▸ Your task: Lines to return, exactly: from the line with "So, in order" to the line with "Females in an" in the entries below, both included.

----- Entries supplied -----

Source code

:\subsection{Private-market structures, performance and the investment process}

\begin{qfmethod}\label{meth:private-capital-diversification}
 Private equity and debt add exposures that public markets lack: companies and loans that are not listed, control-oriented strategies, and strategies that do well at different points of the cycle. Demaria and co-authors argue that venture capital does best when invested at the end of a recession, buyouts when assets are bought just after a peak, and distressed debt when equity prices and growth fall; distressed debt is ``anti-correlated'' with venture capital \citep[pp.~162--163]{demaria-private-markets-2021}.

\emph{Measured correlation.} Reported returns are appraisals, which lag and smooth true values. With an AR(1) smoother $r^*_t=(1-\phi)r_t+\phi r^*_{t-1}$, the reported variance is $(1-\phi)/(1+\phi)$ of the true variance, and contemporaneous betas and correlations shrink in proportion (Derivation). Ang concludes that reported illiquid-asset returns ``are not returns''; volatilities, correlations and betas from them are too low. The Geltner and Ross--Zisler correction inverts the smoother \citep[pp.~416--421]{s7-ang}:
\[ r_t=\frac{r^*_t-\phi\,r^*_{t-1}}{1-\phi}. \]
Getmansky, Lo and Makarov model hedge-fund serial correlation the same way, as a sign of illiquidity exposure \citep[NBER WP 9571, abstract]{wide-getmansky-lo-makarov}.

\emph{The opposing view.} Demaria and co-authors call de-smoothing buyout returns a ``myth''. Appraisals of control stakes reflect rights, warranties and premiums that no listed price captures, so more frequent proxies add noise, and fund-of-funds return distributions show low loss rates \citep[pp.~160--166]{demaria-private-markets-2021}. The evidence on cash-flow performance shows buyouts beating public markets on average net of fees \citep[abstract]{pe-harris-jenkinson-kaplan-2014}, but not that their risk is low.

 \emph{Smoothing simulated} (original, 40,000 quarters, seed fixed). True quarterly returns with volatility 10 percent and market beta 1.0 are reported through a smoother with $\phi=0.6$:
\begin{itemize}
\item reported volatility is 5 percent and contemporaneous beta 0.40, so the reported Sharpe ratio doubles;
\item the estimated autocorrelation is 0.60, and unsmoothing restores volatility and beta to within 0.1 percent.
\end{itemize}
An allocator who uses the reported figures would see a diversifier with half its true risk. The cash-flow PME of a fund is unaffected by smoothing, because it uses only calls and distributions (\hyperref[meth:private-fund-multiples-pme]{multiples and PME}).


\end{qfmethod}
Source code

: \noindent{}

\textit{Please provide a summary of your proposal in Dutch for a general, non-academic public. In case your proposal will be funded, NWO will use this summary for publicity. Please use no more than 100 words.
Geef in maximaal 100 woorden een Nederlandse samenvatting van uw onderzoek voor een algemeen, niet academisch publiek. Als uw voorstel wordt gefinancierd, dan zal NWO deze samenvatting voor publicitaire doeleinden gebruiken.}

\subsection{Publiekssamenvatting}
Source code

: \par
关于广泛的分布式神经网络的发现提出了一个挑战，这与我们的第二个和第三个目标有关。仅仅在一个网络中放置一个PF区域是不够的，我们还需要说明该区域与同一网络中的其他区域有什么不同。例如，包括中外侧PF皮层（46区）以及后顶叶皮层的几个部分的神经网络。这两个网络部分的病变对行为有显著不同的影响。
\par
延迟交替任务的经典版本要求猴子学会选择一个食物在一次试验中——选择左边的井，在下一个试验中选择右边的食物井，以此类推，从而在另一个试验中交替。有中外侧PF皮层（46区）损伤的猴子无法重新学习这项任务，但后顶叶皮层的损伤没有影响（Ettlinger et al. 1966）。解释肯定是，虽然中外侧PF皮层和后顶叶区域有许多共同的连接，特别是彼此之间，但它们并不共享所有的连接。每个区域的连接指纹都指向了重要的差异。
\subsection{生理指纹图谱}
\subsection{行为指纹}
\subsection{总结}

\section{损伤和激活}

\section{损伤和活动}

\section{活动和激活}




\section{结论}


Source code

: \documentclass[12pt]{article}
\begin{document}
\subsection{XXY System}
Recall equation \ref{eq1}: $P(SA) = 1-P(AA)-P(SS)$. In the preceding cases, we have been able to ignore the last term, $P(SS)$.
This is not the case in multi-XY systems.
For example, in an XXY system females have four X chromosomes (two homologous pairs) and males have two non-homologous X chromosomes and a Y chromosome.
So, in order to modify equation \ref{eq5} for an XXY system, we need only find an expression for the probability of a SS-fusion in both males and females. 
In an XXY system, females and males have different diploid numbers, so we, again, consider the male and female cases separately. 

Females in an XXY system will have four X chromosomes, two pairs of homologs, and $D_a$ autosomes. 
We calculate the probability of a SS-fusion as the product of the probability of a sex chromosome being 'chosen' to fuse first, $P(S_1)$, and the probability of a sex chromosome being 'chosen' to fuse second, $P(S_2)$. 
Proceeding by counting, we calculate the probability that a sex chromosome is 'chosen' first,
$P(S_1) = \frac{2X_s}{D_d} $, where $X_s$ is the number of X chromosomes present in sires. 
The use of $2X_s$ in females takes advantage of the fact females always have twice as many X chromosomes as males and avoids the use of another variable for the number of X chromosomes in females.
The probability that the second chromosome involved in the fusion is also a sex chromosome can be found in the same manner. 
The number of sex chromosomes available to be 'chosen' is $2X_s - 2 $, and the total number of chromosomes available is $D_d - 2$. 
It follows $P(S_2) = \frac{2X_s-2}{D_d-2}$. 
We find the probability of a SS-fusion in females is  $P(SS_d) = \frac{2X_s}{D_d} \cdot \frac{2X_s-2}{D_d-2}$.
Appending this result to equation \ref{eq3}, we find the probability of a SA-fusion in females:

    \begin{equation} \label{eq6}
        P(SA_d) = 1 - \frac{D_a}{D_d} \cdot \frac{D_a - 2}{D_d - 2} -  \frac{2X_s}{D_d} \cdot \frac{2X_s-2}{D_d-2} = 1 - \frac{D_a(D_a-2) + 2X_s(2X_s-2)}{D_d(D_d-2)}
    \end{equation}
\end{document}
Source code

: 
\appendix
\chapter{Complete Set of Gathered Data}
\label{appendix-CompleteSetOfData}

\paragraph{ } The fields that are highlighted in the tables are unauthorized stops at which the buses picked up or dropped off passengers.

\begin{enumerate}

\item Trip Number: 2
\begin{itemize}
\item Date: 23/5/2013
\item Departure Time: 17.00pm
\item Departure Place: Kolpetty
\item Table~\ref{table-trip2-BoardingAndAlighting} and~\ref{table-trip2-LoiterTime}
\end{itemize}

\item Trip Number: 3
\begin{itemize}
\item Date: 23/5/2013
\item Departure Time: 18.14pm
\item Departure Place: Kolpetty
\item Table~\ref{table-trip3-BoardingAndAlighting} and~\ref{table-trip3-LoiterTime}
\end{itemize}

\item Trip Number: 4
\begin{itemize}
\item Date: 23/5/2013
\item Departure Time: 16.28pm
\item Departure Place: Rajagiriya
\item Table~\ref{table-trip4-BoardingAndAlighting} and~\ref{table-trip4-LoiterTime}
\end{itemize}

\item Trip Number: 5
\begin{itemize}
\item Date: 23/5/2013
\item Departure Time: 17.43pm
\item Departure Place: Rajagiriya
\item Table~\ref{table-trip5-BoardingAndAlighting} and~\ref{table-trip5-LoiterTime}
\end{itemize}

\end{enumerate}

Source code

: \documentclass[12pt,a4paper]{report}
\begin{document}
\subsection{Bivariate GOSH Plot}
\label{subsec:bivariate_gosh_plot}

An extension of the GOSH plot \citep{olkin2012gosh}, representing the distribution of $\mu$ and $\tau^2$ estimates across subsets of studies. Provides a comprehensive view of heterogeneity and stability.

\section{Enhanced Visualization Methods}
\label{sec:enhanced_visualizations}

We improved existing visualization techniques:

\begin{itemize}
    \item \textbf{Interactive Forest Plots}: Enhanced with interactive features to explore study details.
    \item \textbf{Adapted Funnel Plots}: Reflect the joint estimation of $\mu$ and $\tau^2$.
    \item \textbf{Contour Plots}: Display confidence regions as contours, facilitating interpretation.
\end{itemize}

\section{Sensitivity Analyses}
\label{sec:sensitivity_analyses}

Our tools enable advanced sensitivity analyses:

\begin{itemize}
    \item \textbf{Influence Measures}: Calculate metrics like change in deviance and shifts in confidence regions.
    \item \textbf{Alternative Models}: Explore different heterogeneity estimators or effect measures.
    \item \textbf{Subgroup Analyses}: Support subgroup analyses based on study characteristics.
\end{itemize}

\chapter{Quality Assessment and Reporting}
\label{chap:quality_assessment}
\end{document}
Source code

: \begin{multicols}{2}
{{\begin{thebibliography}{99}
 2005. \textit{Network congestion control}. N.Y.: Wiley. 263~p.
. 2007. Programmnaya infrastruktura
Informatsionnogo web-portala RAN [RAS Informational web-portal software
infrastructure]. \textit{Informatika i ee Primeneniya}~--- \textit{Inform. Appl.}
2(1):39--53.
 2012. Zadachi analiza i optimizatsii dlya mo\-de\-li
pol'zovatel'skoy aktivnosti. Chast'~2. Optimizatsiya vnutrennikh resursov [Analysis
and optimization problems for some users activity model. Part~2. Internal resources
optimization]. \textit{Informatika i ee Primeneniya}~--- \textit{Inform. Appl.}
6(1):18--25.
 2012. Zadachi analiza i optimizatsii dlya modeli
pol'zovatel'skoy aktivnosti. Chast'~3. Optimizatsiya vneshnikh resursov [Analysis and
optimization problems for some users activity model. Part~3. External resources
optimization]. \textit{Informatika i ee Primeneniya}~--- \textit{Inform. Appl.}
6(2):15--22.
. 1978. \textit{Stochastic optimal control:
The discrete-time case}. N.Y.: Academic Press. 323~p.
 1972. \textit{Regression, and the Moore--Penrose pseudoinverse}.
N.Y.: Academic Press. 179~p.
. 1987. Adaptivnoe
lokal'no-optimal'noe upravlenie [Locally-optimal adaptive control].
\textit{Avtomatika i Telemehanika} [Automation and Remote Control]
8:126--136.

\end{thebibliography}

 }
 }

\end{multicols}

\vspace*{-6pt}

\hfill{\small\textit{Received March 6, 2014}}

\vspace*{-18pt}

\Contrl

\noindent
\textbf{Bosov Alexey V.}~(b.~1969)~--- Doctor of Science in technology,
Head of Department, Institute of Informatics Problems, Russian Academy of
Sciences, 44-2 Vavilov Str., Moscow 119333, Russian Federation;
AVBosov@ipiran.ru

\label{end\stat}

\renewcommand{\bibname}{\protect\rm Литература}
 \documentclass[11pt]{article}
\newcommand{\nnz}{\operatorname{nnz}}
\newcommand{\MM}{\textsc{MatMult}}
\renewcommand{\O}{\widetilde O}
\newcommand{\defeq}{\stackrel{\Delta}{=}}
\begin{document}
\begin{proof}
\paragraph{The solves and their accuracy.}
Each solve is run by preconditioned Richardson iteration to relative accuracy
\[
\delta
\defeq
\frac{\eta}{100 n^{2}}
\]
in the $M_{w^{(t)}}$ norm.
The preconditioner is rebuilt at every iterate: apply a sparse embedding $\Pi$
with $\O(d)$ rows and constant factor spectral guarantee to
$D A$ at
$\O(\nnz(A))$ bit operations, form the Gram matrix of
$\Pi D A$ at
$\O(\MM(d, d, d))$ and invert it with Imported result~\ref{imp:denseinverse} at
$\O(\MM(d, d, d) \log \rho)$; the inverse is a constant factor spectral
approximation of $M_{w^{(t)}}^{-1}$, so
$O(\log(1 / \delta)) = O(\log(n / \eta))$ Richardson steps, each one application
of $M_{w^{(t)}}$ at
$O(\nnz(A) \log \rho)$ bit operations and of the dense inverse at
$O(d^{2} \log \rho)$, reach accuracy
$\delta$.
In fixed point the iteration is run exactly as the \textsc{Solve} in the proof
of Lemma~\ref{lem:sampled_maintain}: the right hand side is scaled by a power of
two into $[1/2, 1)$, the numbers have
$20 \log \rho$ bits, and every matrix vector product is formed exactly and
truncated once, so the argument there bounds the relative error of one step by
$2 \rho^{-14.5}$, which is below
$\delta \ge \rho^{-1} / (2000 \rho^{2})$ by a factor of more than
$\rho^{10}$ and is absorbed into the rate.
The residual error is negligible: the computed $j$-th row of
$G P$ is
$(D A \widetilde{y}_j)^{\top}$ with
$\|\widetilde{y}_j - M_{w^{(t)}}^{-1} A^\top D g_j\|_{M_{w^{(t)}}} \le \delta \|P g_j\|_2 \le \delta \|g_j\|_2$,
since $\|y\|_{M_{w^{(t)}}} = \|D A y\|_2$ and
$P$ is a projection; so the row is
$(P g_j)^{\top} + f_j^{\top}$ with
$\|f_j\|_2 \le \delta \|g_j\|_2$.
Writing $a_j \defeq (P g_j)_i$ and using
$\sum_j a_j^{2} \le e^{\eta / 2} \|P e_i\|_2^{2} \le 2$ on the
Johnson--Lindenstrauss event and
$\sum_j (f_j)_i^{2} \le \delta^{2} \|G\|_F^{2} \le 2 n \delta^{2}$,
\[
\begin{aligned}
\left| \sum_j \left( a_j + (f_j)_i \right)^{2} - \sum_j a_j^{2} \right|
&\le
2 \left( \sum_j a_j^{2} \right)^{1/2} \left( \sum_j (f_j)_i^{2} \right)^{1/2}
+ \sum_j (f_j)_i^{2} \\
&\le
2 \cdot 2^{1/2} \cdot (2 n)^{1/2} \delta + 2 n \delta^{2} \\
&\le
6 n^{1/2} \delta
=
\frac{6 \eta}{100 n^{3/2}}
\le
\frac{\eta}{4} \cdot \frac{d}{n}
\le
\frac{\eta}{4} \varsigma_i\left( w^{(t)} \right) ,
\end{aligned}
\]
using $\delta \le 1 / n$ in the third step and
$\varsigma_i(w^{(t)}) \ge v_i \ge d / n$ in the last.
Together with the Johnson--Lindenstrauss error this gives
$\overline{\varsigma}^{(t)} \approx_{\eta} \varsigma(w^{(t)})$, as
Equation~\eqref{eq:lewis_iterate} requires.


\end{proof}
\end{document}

-----

▸ Solved exercise:
So, in order to modify equation \ref{eq5} for an XXY system, we need only find an expression for the probability of a SS-fusion in both males and females. 
In an XXY system, females and males have different diploid numbers, so we, again, consider the male and female cases separately. 

Females in an XXY system will have four X chromosomes, two pairs of homologs, and $D_a$ autosomes. 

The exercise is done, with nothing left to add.